With the publication of her diaries this year which, before editing, ran into 8000 pages, it’s clear that Highsmith was devoutly hypergraphic. Likewise, her work is so packed with apprehension and other mischief that it’s easy to miss her characters are also constantly, maniacally and compulsively, writing—letters, signing fake documents and scribbling dodgy wills on the back of cigarette packets and napkins.
It was while reading ‘The Birds Poised to Fly’ that I realised letters have something of a ghostly or phantom presence in Highsmith’s fiction. They often carry the words of a person who is already dead or pretending to be alive. They have little physical presence in the world of things, yet have the potential to wreak havoc in their recipient’s lives, like something of a poltergeist.

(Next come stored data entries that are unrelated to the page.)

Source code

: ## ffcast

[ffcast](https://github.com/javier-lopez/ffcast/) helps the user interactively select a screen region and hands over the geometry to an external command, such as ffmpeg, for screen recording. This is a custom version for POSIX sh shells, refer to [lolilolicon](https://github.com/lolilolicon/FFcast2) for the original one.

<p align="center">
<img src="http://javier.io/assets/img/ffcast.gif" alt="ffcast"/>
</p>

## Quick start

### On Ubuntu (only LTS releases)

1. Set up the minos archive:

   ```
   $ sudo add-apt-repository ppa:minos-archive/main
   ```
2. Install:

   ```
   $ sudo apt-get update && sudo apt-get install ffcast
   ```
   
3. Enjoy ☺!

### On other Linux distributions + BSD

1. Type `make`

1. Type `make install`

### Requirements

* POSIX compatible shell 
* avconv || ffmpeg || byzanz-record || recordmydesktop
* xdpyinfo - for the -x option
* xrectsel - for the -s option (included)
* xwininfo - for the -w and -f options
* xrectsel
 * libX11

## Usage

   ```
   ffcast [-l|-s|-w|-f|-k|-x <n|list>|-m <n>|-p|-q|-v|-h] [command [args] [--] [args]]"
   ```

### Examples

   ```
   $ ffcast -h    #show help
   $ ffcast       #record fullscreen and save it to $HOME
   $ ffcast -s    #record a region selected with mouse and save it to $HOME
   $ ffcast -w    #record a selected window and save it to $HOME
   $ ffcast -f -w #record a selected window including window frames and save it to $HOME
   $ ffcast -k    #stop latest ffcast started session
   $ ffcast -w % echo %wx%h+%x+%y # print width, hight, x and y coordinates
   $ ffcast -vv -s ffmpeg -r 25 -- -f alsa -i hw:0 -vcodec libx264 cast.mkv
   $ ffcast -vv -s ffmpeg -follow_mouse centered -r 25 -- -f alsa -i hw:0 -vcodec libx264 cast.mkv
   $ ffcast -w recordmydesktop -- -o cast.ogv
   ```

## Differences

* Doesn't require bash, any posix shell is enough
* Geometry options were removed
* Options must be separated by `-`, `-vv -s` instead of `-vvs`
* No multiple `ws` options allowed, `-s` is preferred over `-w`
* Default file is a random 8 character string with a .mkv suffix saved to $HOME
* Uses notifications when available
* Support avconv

In this story a crank, Don, tires of checking his mail box for a message from his lover and, convinced that it may have been posted into the wrong one, breaks open his neighbour’s box. He finds a letter from a woman that his neighbour has ignored, and starts writing to her. Arranging to meet at Grand Central, the man arrives just for a glimpse of her disappointment when nobody turns up.
Highsmith wrote in her guide to suspense fiction that you should start a short story as near to its ending as possible, and here there is a brevity that cleverly suggests whole lives beyond that of this short piece of writing. It’s expansive and the ghosts just keep appearing in different ways.